In re Hammond

Rich, J.:

Respondent claims that under the terms of the condition attached to the commutation, he is only required to serve that portion of the •minimum of the original sentence which he did not serve by reason of the commutation and his release on parole thereunder, and that the Board of Parole had authority to consider his application, even though he had violated the condition (Prison Law, §§ 214, 217, as amd. by Laws of 1922, chap. 297, and Laws of 1919, chap. 198), while appellants take the position that it was the intention of the Governor to extend the condition to the time fixed as the maximum limit of the sentence, and that to parole respondent under the circumstances would be an unwarranted interference with the power of the Governor to grant commutations upon such conditions and with such restrictions and limitations as he may think proper. (Const, art. 4, § 5.)

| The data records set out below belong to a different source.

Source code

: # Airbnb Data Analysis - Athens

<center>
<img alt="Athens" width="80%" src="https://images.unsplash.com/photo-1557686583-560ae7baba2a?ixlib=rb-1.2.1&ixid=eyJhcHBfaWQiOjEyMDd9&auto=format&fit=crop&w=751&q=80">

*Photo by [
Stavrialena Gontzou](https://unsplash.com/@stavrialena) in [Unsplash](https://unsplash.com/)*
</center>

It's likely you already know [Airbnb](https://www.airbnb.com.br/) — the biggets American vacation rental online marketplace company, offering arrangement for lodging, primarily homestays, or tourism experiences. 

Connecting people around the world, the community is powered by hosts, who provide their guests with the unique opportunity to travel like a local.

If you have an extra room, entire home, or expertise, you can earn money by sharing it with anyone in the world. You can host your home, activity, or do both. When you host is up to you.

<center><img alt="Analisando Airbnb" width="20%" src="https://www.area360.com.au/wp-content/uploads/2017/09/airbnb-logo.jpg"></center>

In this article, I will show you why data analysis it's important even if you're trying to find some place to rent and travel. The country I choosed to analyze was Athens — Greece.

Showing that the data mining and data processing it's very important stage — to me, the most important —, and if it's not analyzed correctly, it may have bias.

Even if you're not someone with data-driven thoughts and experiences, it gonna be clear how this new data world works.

The terms of the condition relate to any felony committed during the period between the date of his discharge by reason *215hereof and the date of the expiration of the full term hereby commuted.” As said by the court, construing a similar condition, in People ex rel. Brackett v. Kaiser (209 App. Div. 722, 725): “ There was one sentence with a minimum and maximum limitation (See Penal Law, § 2189) within which limitations the sentence might be terminated by the Board of Parole and it was this entire sentence with its limitations and possibilities which was commuted and not the minimum part alone. The sentence was an entirety and the commutation thereof with its condition attached to the entire sentence and not to a part thereof. We cannot well give effect to the words ‘ full term ’ by any other process of reasoning.” This being the purport of the condition, we are brought to a consideration of the question as to whether, notwithstanding its violation, the Board still has authority to parole plaintiff, who urges that the purpose of the provisions of the Prison Law relating to parole is to permit a first offender to serve the maximum term of his sentence outside of the prison walls, but if he violates the condition of his parole, he is returned to prison to serve his maxmum term unless sooner released on parole or absolutely discharged ” by the Board of Parole. (Prison Law, § 217.) While such may be the purpose of the law, the section does seem to indicate that a prisoner once paroled by the Board under the provisions of section 214, and thereafter returned for violation of his parole, may, in the discretion of the Board, be granted further parole, while held for a period equal to the unexpired maximum term of his sentence. This provision, however, has no application to a case where the prisoner has been paroled pursuant to a commutation granted by the Governor upon conditions which, if violated, subject the offender to the imposition of penalties prescribed in the commutation, and I am of the opinion that the Board is, under the circumstances, without authority to interfere with the power of the Governor to grant commutations upon such conditions as he may think proper, and that plaintiff must be held for a period equal to the unexpired maximum of the term of his sentence, without commutation.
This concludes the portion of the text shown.